Limbah Plastik dari Aku, Kamu, Kita Semua sebagai Salah Satu Alternatif Bahan Bakar
Fanny Aldanasti, Teknik Kimia Universitas Sriwijaya
Di era modern seperti sekarang, seseorang tidak akan lepas dari barang berbahan plastik. Barang tersebut memiliki berbagai macam fungsi seperti beberapa diantaranya sebagai pembungkus makanan, perabotan rumah tangga, alat-alat listrik, dan lainnya. setiap barang dari bahan plastik tersebut tentu saja menjadi limbah yang merusak lingkungan dan ekosistem yang ada. Banyak peneliti maupun pemerintah mengupayakan berbagai macam cara agar limbah dari bahan plastik ini bisa diolah sedemikian rupa sehingga menghasilkan manfaat lain.
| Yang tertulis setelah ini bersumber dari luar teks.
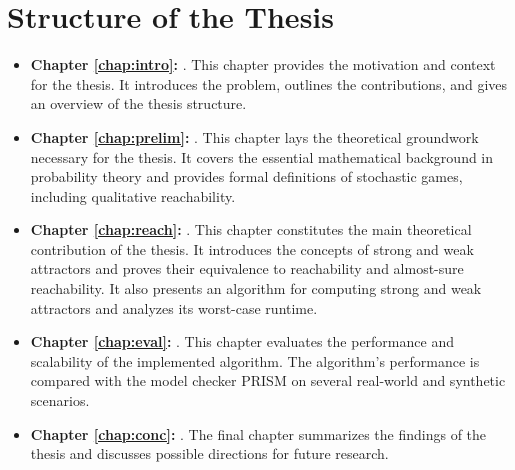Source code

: \section{Structure of the Thesis}
\begin{itemize}
    \item \textbf{Chapter \ref{chap:intro}: }.
    This chapter provides the motivation and context for the thesis. It introduces the problem, outlines the contributions, and gives an overview of the thesis structure.
    
    \item \textbf{Chapter \ref{chap:prelim}: }.  
    This chapter lays the theoretical groundwork necessary for the thesis. It covers the essential mathematical background in probability theory and provides formal definitions of stochastic games, including qualitative reachability.

    \item \textbf{Chapter \ref{chap:reach}: }.
    This chapter constitutes the main theoretical contribution of the thesis. It introduces the concepts of strong and weak attractors and proves their equivalence to reachability and almost-sure reachability. It also presents an algorithm for computing strong and weak attractors and analyzes its worst-case runtime.

    \item \textbf{Chapter \ref{chap:eval}: }.
    This chapter evaluates the performance and scalability of the implemented algorithm. The algorithm's performance is compared with the model checker PRISM on several real-world and synthetic scenarios.

    \item \textbf{Chapter \ref{chap:conc}: }.
    The final chapter summarizes the findings of the thesis and discusses possible directions for future research.
\end{itemize}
Seperti yang kita ketahui, limbah dari bahan plastik memerlukan waktu yang sangat lama agar bisa terurai. Dikutip dari BBC.com, sampah plastik khususnya dalam bentuk kantong, membutuhkan waktu 20 hingga 1000 tahun untuk akhirnya dapat terurai. Hal ini tentu sangat membahayakan lingkungan dan ekosistem yang ada di bumi. Selain waktu untuk terurai yang lama, jumlah limbah plastik yang dihasilkan pun sangat besar. Sebagai contoh, Indonesia diperkirakan akan menghasilkan sampah sekitar 66-67 juta ton sampah pada tahun 2019. Adapun Menteri Lingkungan Hidup dan Kehutanan Siti Nurbaya mengatakan jenis sampah yang dihasilkan didominasi oleh sampah organik yang mencapai sekitar 60 persen dan sampah plastik yang mencapai 15 persen. Jumlah yang banyak tersebut mendorong para peneliti untuk mengubah limbah dari bahan plastik tersebut menjadi sesuatu yang berguna dan memiliki nilai jual yang tinggi seperti dijadikan bahan bakar.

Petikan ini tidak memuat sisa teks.